I always believed in following those niggling feelings you get when you're exposed to something new to you. Where you would find the options, know them and understand them, knowing deep inside that there is only one option that you should follow.

I wish that I had been able to listen to those niggling feelings that Halloween night, when everything in me told me not to go along with it, to stop it as soon as it started, to go back and just let it go. Because not a day has passed since then where I didn't ask myself 'What if...?' and wonder if the horrible things that happened that night would still have happened if I had only gone with my gut and hadn't gone there.

Halloween 2014

Giving up wasn't something that she could do. Her favorite saying was, 'If I want something, I get it.' And get it she did. She had a strong, powerful talent in convincing people of whatever she wanted them to be convinced of. It was crazy. Almost like magic. Crazy magic.

"Ari, please?" Sophie begged. "It's going to be fun, I promise."

"I don't like parties, you know I don't," I said, throwing myself back on my bed and rubbing my temple with my thumb and pointer-finger. My best friend's pleas were giving me a headache. A horrible one.

"I know, but this one is different. It's not a bunch of hormonal teenagers who just want to get laid–they're college boys, dude!"

"Sophie, it's a Halloween party! Costumes and stuff! That's even worse!" I complained. The last thing I wanted do was to go to a crowded house, where the smell of alcohol mixed with sweat and puke was everywhere, while wearing a stupid costume that made me all itchy–and probably look like a prostitute. Oh no, thank you very much.

"We'll keep it low key, just bunny ears and a little tail?" Sophie tried.

"No way!" Freaking bunny.

"Hmm...devil horns and a red tail?"

"What's up with you and tails? Forget it, Sophie, I'm not going."

"Oh, wait!" She jumped off of the bed excitedly and ran to my closet. I groaned. She stayed in there for a good five minutes digging for God only knows what, then came out sporting a huge grin.

"Ta-da!" she sang.

I sat up on my elbows and took one look at what she held in her hands. "Not gonna happen!"

"Oh, c'mon! Please!"

"I haven't worn those for like two hundred years–I was a kid."

"You were fourteen!" she corrected. "And we celebrated your eighteenth birthday last week, remember? It wasn't one hundred and ninety-six years ago."

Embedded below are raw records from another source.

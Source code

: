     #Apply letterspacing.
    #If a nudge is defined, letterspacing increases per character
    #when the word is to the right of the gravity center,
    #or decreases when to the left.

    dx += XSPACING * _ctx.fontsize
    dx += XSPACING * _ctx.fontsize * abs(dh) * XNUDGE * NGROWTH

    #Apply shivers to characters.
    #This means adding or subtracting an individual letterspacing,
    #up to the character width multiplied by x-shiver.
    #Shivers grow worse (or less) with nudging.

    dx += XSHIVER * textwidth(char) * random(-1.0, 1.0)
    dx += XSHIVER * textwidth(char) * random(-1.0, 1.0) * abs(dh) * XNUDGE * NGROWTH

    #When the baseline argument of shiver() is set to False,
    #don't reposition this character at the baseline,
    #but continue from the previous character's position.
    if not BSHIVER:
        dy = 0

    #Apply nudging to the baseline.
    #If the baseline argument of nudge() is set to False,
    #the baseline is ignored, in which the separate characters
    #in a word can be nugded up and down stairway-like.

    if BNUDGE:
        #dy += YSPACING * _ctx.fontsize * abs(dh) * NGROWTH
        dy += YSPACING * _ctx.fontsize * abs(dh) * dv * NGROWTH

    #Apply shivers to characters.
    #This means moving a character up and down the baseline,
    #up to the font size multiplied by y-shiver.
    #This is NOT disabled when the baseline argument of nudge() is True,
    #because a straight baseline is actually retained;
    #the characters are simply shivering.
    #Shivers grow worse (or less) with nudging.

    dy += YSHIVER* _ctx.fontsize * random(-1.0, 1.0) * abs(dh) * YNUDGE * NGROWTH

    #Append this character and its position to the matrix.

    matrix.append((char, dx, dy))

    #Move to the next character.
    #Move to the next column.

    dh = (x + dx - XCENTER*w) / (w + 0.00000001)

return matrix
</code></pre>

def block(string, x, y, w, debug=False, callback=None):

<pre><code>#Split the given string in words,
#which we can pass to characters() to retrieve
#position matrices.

"I wouldn't know anyone. I'll be bored out of my mind!" I tried one more time.

"You'll know me!" she protested with a pout, then she did this thing with her head that she's always used as her trump card where she tilts it to the side and shoots me those puppy-dog eyes, and BANG, I'm a goner.

I sighed. She squealed...because she just won.

"Now, c'mon, let's go down and have breakfast."

A ball of energy, that's what the sister I never had was. She was always full of life, always excited about everything. She was the kind of girl who threw smiles all around and stopped to play with a little puppy or a kitten. She was the one who went out of her way to give a homeless person her lunch on her way to school. She was the girl everyone fell in love with: boys wanted her and girls wanted to be her. And she had been my best friend for as long as I could remember.